The task calls for the count of lines containing "that" in these records, given as a number with no other words.

[Saved data entries]
--- START ---

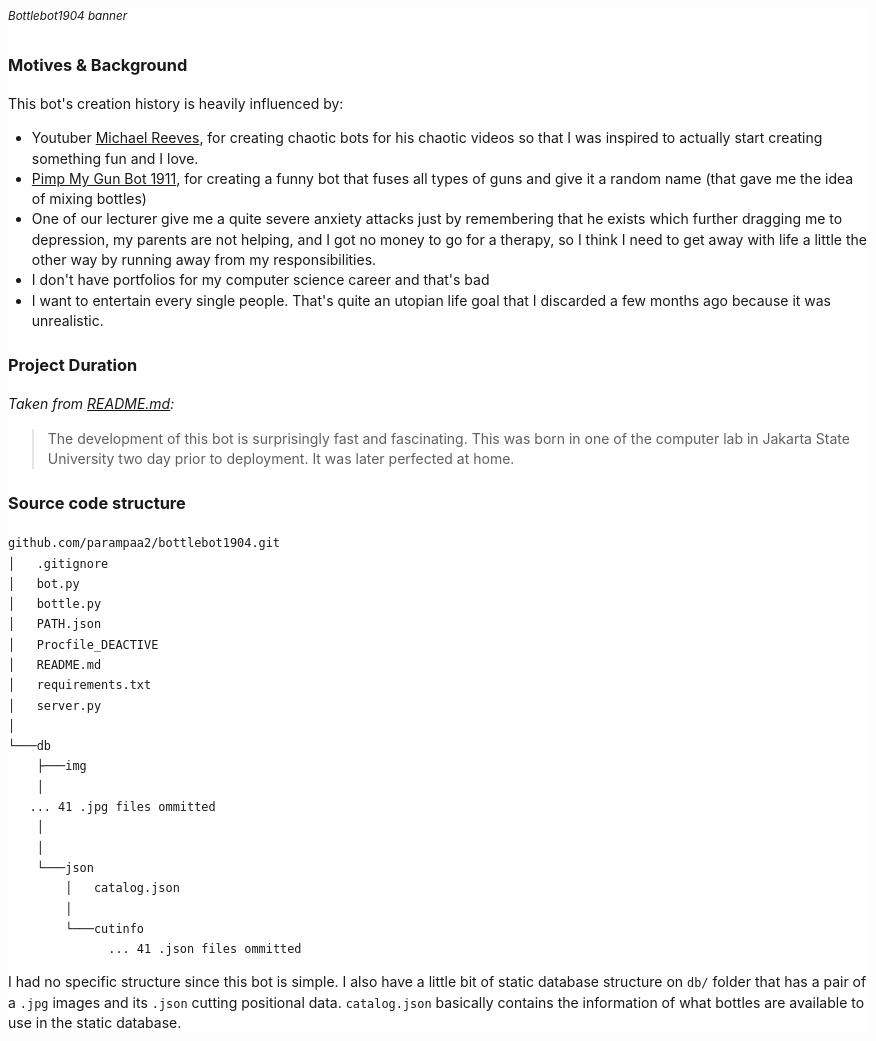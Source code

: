 _<sup>Bottlebot1904 banner</sup>_

### Motives & Background

This bot's creation history is heavily influenced by:

- Youtuber [Michael Reeves](https://www.youtube.com/channel/UCtHaxi4GTYDpJgMSGy7AeSw), for creating chaotic bots for his chaotic videos so that I was inspired to actually start creating something fun and I love.
- [Pimp My Gun Bot 1911](https://fb.me/pimpmygunbot1911), for creating a funny bot that fuses all types of guns and give it a random name (that gave me the idea of mixing bottles)
- One of our lecturer give me a quite severe anxiety attacks just by remembering that he exists which further dragging me to depression, my parents are not helping, and I got no money to go for a therapy, so I think I need to get away with life a little the other way by running away from my responsibilities.
- I don't have portfolios for my computer science career and that's bad
- I want to entertain every single people. That's quite an utopian life goal that I discarded a few months ago because it was unrealistic.

### Project Duration

_Taken from [README.md](README.MD):_
> The development of this bot is surprisingly fast and fascinating. This was born in one of the computer lab in Jakarta State University two day prior to deployment. It was later perfected at home.

### Source code structure

```
github.com/parampaa2/bottlebot1904.git
│   .gitignore
│   bot.py
│   bottle.py
│   PATH.json
│   Procfile_DEACTIVE
│   README.md
│   requirements.txt
│   server.py
│
└───db
    ├───img
    │       
   ... 41 .jpg files ommitted
    │       
    │
    └───json
        │   catalog.json
        │
        └───cutinfo
              ... 41 .json files ommitted
```

I had no specific structure since this bot is simple. I also have a little bit of static database structure on `db/` folder that has a pair of a `.jpg` images and its `.json` cutting positional data. `catalog.json` basically contains the information of what bottles are available to use in the static database.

--- END ---

**Answer for this exercise:**
6